AVAILABLE RECORDS ▸
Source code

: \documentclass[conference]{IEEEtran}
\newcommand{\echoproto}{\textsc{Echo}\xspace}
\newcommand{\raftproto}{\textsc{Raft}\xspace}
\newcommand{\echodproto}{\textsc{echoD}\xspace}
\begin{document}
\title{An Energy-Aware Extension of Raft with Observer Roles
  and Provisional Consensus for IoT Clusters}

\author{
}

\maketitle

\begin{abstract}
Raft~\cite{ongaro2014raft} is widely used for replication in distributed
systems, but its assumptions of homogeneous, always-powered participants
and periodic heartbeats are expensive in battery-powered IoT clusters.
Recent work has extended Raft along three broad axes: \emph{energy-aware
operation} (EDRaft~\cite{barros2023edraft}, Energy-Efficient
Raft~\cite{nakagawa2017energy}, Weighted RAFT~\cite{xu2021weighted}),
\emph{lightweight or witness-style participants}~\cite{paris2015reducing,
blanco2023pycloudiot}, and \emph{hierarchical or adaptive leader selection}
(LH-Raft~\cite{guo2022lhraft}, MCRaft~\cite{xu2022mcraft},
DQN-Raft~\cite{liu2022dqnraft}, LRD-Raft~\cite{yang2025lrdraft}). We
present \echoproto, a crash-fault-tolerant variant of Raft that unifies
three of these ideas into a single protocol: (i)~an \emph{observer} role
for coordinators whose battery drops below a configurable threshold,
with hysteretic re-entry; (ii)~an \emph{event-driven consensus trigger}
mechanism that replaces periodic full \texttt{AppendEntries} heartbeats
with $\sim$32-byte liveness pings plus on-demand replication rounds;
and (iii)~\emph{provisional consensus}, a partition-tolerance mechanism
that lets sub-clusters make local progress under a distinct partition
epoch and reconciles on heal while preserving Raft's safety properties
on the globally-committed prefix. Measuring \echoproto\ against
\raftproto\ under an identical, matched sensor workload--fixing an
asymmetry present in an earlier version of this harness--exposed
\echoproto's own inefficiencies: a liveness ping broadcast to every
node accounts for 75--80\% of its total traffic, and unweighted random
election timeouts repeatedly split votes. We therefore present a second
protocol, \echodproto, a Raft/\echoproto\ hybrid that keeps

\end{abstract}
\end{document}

WHAT TO DO ▸ Go through the records above, find every line with the word "textsc", and list those lines.

TASK RESPONSE ▸
\newcommand{\echoproto}{\textsc{Echo}\xspace}
\newcommand{\raftproto}{\textsc{Raft}\xspace}
\newcommand{\echodproto}{\textsc{echoD}\xspace}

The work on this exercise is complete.